WHAT IS BEING ASKED — Produce a verbatim copy of the entries listed below.

══ EXCERPTED RECORDS ══

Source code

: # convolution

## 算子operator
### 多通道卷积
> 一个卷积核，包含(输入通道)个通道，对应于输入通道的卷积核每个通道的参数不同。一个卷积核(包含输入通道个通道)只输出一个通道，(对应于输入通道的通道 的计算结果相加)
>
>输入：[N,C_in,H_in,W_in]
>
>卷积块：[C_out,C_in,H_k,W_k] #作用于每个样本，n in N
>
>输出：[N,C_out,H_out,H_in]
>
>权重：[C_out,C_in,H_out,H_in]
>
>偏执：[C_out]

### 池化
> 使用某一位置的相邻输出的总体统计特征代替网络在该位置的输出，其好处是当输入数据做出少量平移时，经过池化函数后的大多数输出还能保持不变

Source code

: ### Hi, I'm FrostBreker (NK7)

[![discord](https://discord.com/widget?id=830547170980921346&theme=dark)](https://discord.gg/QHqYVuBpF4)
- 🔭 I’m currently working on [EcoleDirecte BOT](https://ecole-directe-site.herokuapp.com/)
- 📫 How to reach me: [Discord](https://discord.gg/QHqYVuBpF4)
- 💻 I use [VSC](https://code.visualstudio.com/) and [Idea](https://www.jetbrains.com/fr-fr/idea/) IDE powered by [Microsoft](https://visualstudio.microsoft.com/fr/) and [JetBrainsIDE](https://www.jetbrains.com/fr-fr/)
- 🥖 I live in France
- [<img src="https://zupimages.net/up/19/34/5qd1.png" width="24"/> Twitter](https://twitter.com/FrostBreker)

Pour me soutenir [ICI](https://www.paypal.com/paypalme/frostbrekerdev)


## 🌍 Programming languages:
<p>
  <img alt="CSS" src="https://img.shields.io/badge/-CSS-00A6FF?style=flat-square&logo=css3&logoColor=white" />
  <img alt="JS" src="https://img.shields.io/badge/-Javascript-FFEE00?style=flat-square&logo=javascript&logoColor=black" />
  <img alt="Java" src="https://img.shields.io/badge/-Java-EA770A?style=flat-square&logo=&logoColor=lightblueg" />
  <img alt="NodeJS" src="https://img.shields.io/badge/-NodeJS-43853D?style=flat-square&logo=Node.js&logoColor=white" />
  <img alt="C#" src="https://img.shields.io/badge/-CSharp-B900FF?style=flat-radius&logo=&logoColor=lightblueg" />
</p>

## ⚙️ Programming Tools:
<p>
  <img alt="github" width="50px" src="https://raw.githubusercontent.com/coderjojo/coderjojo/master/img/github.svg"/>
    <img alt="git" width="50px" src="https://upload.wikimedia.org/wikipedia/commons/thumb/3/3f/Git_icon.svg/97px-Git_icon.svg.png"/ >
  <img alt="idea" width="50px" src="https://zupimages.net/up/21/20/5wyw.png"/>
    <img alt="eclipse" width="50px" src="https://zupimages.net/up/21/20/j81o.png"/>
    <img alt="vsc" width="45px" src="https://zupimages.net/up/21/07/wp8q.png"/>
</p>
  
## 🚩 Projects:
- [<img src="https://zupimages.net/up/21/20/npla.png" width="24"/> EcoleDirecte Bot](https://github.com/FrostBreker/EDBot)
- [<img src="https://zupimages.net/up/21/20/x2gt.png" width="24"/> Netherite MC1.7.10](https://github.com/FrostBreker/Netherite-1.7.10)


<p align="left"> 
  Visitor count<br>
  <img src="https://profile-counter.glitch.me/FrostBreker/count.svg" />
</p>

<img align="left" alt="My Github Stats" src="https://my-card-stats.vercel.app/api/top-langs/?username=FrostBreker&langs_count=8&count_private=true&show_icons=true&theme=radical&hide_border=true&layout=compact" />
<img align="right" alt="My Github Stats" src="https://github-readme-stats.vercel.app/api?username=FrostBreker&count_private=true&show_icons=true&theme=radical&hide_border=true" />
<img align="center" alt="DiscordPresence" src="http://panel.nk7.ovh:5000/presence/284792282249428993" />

═══

TASK SOLUTION —
Source code

: # convolution

## 算子operator
### 多通道卷积
> 一个卷积核，包含(输入通道)个通道，对应于输入通道的卷积核每个通道的参数不同。一个卷积核(包含输入通道个通道)只输出一个通道，(对应于输入通道的通道 的计算结果相加)
>
>输入：[N,C_in,H_in,W_in]
>
>卷积块：[C_out,C_in,H_k,W_k] #作用于每个样本，n in N
>
>输出：[N,C_out,H_out,H_in]
>
>权重：[C_out,C_in,H_out,H_in]
>
>偏执：[C_out]

### 池化
> 使用某一位置的相邻输出的总体统计特征代替网络在该位置的输出，其好处是当输入数据做出少量平移时，经过池化函数后的大多数输出还能保持不变

Source code

: ### Hi, I'm FrostBreker (NK7)

[![discord](https://discord.com/widget?id=830547170980921346&theme=dark)](https://discord.gg/QHqYVuBpF4)
- 🔭 I’m currently working on [EcoleDirecte BOT](https://ecole-directe-site.herokuapp.com/)
- 📫 How to reach me: [Discord](https://discord.gg/QHqYVuBpF4)
- 💻 I use [VSC](https://code.visualstudio.com/) and [Idea](https://www.jetbrains.com/fr-fr/idea/) IDE powered by [Microsoft](https://visualstudio.microsoft.com/fr/) and [JetBrainsIDE](https://www.jetbrains.com/fr-fr/)
- 🥖 I live in France
- [<img src="https://zupimages.net/up/19/34/5qd1.png" width="24"/> Twitter](https://twitter.com/FrostBreker)

Pour me soutenir [ICI](https://www.paypal.com/paypalme/frostbrekerdev)


## 🌍 Programming languages:
<p>
  <img alt="CSS" src="https://img.shields.io/badge/-CSS-00A6FF?style=flat-square&logo=css3&logoColor=white" />
  <img alt="JS" src="https://img.shields.io/badge/-Javascript-FFEE00?style=flat-square&logo=javascript&logoColor=black" />
  <img alt="Java" src="https://img.shields.io/badge/-Java-EA770A?style=flat-square&logo=&logoColor=lightblueg" />
  <img alt="NodeJS" src="https://img.shields.io/badge/-NodeJS-43853D?style=flat-square&logo=Node.js&logoColor=white" />
  <img alt="C#" src="https://img.shields.io/badge/-CSharp-B900FF?style=flat-radius&logo=&logoColor=lightblueg" />
</p>

## ⚙️ Programming Tools:
<p>
  <img alt="github" width="50px" src="https://raw.githubusercontent.com/coderjojo/coderjojo/master/img/github.svg"/>
    <img alt="git" width="50px" src="https://upload.wikimedia.org/wikipedia/commons/thumb/3/3f/Git_icon.svg/97px-Git_icon.svg.png"/ >
  <img alt="idea" width="50px" src="https://zupimages.net/up/21/20/5wyw.png"/>
    <img alt="eclipse" width="50px" src="https://zupimages.net/up/21/20/j81o.png"/>
    <img alt="vsc" width="45px" src="https://zupimages.net/up/21/07/wp8q.png"/>
</p>
  
## 🚩 Projects:
- [<img src="https://zupimages.net/up/21/20/npla.png" width="24"/> EcoleDirecte Bot](https://github.com/FrostBreker/EDBot)
- [<img src="https://zupimages.net/up/21/20/x2gt.png" width="24"/> Netherite MC1.7.10](https://github.com/FrostBreker/Netherite-1.7.10)


<p align="left"> 
  Visitor count<br>
  <img src="https://profile-counter.glitch.me/FrostBreker/count.svg" />
</p>

<img align="left" alt="My Github Stats" src="https://my-card-stats.vercel.app/api/top-langs/?username=FrostBreker&langs_count=8&count_private=true&show_icons=true&theme=radical&hide_border=true&layout=compact" />
<img align="right" alt="My Github Stats" src="https://github-readme-stats.vercel.app/api?username=FrostBreker&count_private=true&show_icons=true&theme=radical&hide_border=true" />
<img align="center" alt="DiscordPresence" src="http://panel.nk7.ovh:5000/presence/284792282249428993" />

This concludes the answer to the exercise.